Ian Miller, MD: That’s a really outstanding question and difficult to answer. In my experience, there is the cycle of grief that goes along with the diagnosis and kind of the Kübler-Ross model of denial, and anger, and bargaining, certainly plays itself out. I think different families go through that at different speeds and in different orders perhaps, but that process is there. It’s tremendously stressful to marriages and to relationships. Relationships are hard in general, and when you have a child who has a chronic illness with significant medical needs, it’s compounded dramatically. And I don’t know of a way to shepherd people through that cycle of grief any more than we have really effective ways to help people through the cycle of grief with the loss of a loved one or something else. But I do think it helps a little bit to recognize that and explicitly observe that with them.

I think having them recognize that that’s where they are is a helpful therapeutic conversation to have. And I think Elaine’s comments were spot on. The things that parents grapple with are different as the life cycle of the epilepsy unfolds, in terms of having initial seizures, is one set of emotional and scary experiences. Having the diagnosis made is a second set. The constant struggle in the trenches where you’re just beating your head against the wall with medicines and medicines and medicines. It kind of feels like your doctor is doing the same thing by increasing the medicine dose. Why am I going to increase the medicine dose when that medicine doesn’t work? Super complicated. And then finally, dealing with the realization as the parents get older that they are getting older, and what’s going to happen to my child once I’m gone. It’s a long process and it unfolds at different rates for different people, and I think just us being aware of the fact that it’s happening is probably the most important part.

Anup Patel, MD: Please.

Elizabeth A. Thiele MD, PhD: I also think that this is really where the role of the patient advocacy groups, like the Dravet Syndrome Foundation and LSG Foundation, I think those organizations serve as an incredible support for families just entering this. And I find even though every child’s path is different and you can’t always predict what the child’s path will be, these communities really embrace children who have had the diagnoses in families as well as the new diagnoses. So I always encourage my families to try to seek out the support of these organizations. The other thing I’ve been very happy to see the past several years is we are beginning to think about all these things. I think now the community and we are all stepping back and saying, well look, it’s not just the seizures, it’s the impact on the child, on the family, on the siblings.
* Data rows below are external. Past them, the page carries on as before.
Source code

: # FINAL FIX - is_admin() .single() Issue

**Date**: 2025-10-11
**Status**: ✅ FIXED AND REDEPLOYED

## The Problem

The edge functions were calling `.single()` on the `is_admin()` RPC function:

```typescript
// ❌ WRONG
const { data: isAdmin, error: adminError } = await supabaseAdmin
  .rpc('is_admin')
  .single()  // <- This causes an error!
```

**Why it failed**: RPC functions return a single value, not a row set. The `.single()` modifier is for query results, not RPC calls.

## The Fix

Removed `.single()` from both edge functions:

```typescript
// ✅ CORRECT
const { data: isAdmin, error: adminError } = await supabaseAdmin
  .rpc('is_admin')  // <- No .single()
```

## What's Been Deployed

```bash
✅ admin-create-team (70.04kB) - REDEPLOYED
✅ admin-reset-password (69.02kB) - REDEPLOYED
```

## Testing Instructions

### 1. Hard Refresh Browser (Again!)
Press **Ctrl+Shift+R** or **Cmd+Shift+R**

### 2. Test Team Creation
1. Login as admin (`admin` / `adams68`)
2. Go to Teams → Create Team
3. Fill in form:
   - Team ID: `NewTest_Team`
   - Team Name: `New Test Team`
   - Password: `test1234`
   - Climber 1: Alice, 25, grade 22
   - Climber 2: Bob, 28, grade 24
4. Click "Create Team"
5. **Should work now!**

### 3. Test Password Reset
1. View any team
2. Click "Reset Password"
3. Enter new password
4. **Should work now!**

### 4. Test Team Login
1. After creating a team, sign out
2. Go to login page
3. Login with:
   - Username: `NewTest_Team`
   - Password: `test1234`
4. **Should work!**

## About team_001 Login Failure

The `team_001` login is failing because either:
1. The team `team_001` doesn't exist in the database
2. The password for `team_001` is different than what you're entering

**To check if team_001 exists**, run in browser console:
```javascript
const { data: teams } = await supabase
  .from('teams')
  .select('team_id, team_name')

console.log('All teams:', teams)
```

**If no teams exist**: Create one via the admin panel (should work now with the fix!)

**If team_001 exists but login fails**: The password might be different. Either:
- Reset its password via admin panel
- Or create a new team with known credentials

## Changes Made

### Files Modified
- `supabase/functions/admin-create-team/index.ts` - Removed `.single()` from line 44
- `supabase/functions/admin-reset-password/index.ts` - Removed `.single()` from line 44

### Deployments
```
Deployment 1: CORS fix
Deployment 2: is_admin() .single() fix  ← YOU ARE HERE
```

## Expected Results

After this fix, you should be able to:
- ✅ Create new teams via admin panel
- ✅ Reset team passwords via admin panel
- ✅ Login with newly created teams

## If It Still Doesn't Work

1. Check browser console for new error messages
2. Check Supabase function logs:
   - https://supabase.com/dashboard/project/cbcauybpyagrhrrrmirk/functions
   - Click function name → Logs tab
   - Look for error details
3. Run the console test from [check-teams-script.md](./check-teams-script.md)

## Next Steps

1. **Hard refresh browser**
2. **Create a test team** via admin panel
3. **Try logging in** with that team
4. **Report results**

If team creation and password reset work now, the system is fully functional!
And we need to address all of that and be more holistic in our approach to these patients, which I also think is a really positive thing.

Anup Patel, MD: I agree completely. And I think that for those of us who see these children and obviously have a high percentage of having these children be treatment-resistant, I feel like sometimes that’s the best thing I can do for them, is to connect them to other resources or to really help them handle the diagnoses and the path that has to occur. So I think that’s really great. And I think we should probably do a better job with educating our colleagues on making sure those resources are available to them as well.